まるで「虫の大群」? 2019年のサイバー攻撃、セキュリティベンダー各社が予測(2/2 ページ)

 2017年10月の時点で既に、ホームネットワーク、特にルーターをターゲットにし、仮想通貨のマイニングに悪用する攻撃についてトレンドマイクロが警告していました。またカスペルスキーは、セキュリティカンファレンス「Industrial Cybersecurity 2018」で、企業の産業用制御システム(ICS:Industrial Control Systems)をターゲットにしたクリプトジャック攻撃の存在を指摘していました。

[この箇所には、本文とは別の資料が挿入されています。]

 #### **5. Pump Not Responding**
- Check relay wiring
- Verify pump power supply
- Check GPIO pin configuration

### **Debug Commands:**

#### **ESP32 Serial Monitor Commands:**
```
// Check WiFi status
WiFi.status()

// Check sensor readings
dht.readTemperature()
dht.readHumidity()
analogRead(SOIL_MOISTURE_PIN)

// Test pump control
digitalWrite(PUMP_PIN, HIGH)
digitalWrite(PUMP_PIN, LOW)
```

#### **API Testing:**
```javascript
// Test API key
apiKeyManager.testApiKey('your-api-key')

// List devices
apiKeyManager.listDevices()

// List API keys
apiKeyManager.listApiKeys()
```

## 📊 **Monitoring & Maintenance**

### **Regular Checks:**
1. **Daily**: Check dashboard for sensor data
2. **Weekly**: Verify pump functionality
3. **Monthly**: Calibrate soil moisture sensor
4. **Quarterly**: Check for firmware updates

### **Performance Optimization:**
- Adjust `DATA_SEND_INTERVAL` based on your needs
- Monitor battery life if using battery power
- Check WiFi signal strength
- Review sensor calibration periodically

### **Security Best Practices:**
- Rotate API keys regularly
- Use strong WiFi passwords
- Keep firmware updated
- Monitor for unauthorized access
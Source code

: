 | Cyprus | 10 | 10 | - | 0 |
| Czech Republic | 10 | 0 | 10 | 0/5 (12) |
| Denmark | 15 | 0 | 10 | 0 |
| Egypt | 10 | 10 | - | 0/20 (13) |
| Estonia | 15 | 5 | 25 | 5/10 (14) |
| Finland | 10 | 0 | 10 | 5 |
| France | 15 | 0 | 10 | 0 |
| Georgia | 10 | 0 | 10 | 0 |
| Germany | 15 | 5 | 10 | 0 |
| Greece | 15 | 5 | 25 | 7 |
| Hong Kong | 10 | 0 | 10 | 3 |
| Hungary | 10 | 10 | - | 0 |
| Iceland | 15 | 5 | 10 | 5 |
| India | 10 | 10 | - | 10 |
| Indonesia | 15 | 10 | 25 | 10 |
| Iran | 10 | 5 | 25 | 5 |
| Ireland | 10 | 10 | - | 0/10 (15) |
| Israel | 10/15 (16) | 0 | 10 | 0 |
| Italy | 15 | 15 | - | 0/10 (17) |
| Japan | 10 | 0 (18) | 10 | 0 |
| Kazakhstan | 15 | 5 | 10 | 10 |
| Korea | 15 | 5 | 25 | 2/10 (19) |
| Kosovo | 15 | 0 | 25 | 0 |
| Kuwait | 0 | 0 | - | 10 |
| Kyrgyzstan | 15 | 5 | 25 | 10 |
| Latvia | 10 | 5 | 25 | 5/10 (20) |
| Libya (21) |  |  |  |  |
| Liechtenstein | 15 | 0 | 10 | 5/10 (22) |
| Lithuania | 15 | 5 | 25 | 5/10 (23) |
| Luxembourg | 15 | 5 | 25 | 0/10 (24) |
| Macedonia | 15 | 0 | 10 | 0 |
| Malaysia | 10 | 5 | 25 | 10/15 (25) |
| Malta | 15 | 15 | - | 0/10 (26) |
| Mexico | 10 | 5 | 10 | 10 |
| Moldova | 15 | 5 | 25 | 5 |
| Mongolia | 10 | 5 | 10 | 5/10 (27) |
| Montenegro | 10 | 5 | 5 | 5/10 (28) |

 既にマカフィーのレポート記事でも指摘されている通り、IoTデバイスは単体で見ればそれほどパワフルではありませんが、PCに比べ桁違いの数がネットワークにつながっており、今後も増加し続けていくと見込まれています。これを悪用し、数千台規模のIoTデバイスを利用し、分散型のスーパーコンピュータを作り出そうとしている、というわけです。

 この「数」の暴力がどれほど大きなインパクトをもたらすかを示したのが、「Mirai」に代表されるIoTマルウェアでした。botネットを踏み台にしたDDoS攻撃は以前から観測されており、規模も拡大傾向にありましたが、MiraiによるDDoS攻撃は文字通り「桁違い」の規模となりました。Miraiやそれに続くマルウェアの中には、DDoS攻撃を仕掛けるだけでなく、前述のクリプトジャック機能を追加したり、システムを破壊するようなコードが埋め込まれているものも登場しています。

 フォーティネットではこうしたbotネットが自律的に動作する「Swarm as a Service」(Swarm=群れ)を形作って攻撃を行う危険性に触れています。虫の大群のように、多数のbotが共同かつ自律的に動き、ターゲットの環境に合わせて自身を最適化していく――そうなれば、人間の手でやるよりも効率的に、迅速にさまざまな攻撃が行えるのではないかといいます。ここに、多くのベンダーが予測しているAIの活用が組み合わされば、攻撃者側はさらに有利になってしまうことでしょう。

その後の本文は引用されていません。